Opinion
No. CV93-0344260
June 14, 1993
MEMORANDUM OF DECISION
The plaintiffs, Frank Giordano and Michelle Giordano seek an attachment of the real property of the defendant, Frank P. Giordano, Sr. Over the course of three days, the court conducted a hearing as to probable cause, at which all parties had a full opportunity to testify and to present witnesses.
The defendant asserts that a prejudgment attachment of his real property cannot be authorized unless the plaintiffs post a bond as well as establishing probable cause that they will prevail on the merits of their claims. This court finds, as did the Second Circuit Court of Appeals in Shaumyan v. O'Neill, ___ F.2d ___, Docket No. 92-7656 (2d Cir., 1993), that a full adversary hearing on the issue of probable cause provides sufficient protection from erroneous deprivation of property and that the further protection of a bond is not constitutionally required.
The standard of proof as to a prejudgment attachment of property, applicable to tort cases as well as to other cases, Calfee v. Usman, 224 Conn. 29, 37 (1992), is probable cause that the plaintiff will, at the trial on the merits, sustain the validity of his or her claim. Id. The court's role at the hearing as to the prejudgment attachment is to "determine probable success by weighing probabilities [as to] . . . both legal and factual issues." Calfee, supra, at 37, citing New England Land Co. v. DeMarkey, 213 Conn. 612, 620 (1990); Augeri v. C. F. Wording Co., 173 Conn. 426, 429 (1977).
The court's weighing of the testimony presented leads to a conclusion that the plaintiffs have demonstrated that they are likely to prevail on their claim that the defendant subjected them to sexual abuse on various occasions in the period from 1975 to 1977. While the evidence adduced establishes probable cause that they will establish liability for intentional and/or negligent infliction of emotional distress at the time of the sexual acts described and for a period of several years thereafter, the plaintiffs have not demonstrated the requisite likelihood of success on the merits of their claims that all of their many problems and deficiencies as teenagers and young adults were caused by the defendant's actions, rather than by such other causes as their mother's absence, their parents' divorce, the conduct of their stepmother, the methods of childraising favored by their father before and after he remarried, and other sad, disruptive, and troubling events in their childhoods that did not involve the defendant.
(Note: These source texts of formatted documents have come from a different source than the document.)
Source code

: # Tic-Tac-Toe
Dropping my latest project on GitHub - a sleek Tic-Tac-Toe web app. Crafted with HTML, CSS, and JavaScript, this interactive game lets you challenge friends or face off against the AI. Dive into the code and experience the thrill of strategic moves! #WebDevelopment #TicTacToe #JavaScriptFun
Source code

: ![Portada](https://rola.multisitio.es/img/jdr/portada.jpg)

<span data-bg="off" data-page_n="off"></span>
The court does, however, find that plaintiff Frank Giordano has established probable cause that his present sexual difficulties and flashbacks to abusive experiences are causally related to the childhood experiences at issue.
The defendant urges that the court should either deny the applications or reduce the amounts authorized because of his claim that 52-577d C.G.S., as amended by P.A. 91-240, is unconstitutional. This statute extends the statute of limitations for claims of sexual abuse to a date seventeen years after a person claiming to have been abused as a minor reaches the age of majority. The defendant presented evidence that because of the passage of time, he has been deprived of the ability to present some witnesses, in particular, that his elderly wife, to whom plaintiff Michelle Giordano testified she reported abuse, has become mentally confused and incapable of testifying. The evidence adduced did not establish a date before which this witness could have been able to testify, and the court therefore cannot determine whether the extension of the former statute of limitations (which provided that suit must be brought within two years of reaching majority) to a later date affected the defendant's ability to present this witness, or whether she would have been unable to testify even if suit had been brought within the limitation period in effect before the enactment of P.A. 91-240.
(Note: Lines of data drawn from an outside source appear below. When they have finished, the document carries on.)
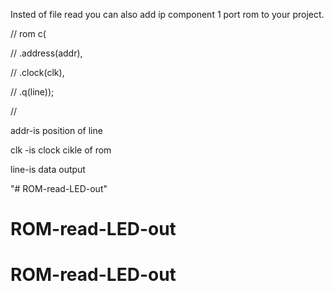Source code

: Insted of file read you can also add ip component 1 port rom to your project.

//	  rom c(

//	  .address(addr),

//	  .clock(clk),

//	  .q(line));

//	


addr-is position of line

clk -is clock cikle of rom

line-is data output

"# ROM-read-LED-out" 
# ROM-read-LED-out
# ROM-read-LED-out
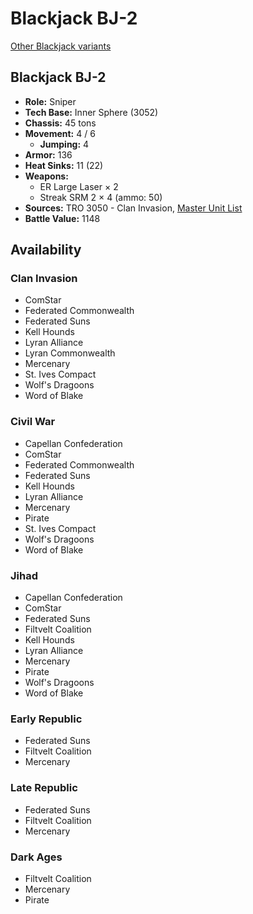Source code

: # Blackjack BJ-2

[Other Blackjack variants](../blackjack.md)

## Blackjack BJ-2
- **Role:** Sniper
- **Tech Base:** Inner Sphere (3052)
- **Chassis:** 45 tons
- **Movement:** 4 / 6
  - **Jumping:** 4
- **Armor:** 136
- **Heat Sinks:** 11 (22)
- **Weapons:**
  - ER Large Laser × 2
  - Streak SRM 2 × 4 (ammo: 50)
- **Sources:** TRO 3050 - Clan Invasion, [Master Unit List](http://masterunitlist.info/Unit/Details/377/blackjack-bj-2)
- **Battle Value:** 1148

## Availability

### Clan Invasion
- ComStar
- Federated Commonwealth
- Federated Suns
- Kell Hounds
- Lyran Alliance
- Lyran Commonwealth
- Mercenary
- St. Ives Compact
- Wolf's Dragoons
- Word of Blake

### Civil War
- Capellan Confederation
- ComStar
- Federated Commonwealth
- Federated Suns
- Kell Hounds
- Lyran Alliance
- Mercenary
- Pirate
- St. Ives Compact
- Wolf's Dragoons
- Word of Blake

### Jihad
- Capellan Confederation
- ComStar
- Federated Suns
- Filtvelt Coalition
- Kell Hounds
- Lyran Alliance
- Mercenary
- Pirate
- Wolf's Dragoons
- Word of Blake

### Early Republic
- Federated Suns
- Filtvelt Coalition
- Mercenary

### Late Republic
- Federated Suns
- Filtvelt Coalition
- Mercenary

### Dark Ages
- Filtvelt Coalition
- Mercenary
- Pirate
The defendant has not demonstrated a likelihood that he will prevail on the merits of his claim that 52-577d C. G. S., as amended, is, as a matter of law, unconstitutional.
The court finds that plaintiff Frank Giordano has established probable cause that, as a result of the conduct alleged, he has incurred and will incur expenses for counselling, and that he has suffered mental distress, anxiety, and sexual difficulties as to which there is probable cause of recovery of money damages.
The court finds that plaintiff Michelle Giordano has established probable cause that, as a result of the conduct alleged, she has incurred and will incur expenses for counselling, and that she has suffered mental distress and anxiety as to which there is probable cause of recovery of money damages.
The plaintiffs' applications to attach the real property of the defendant are granted in the amounts indicated, and separate orders to that effect have been entered.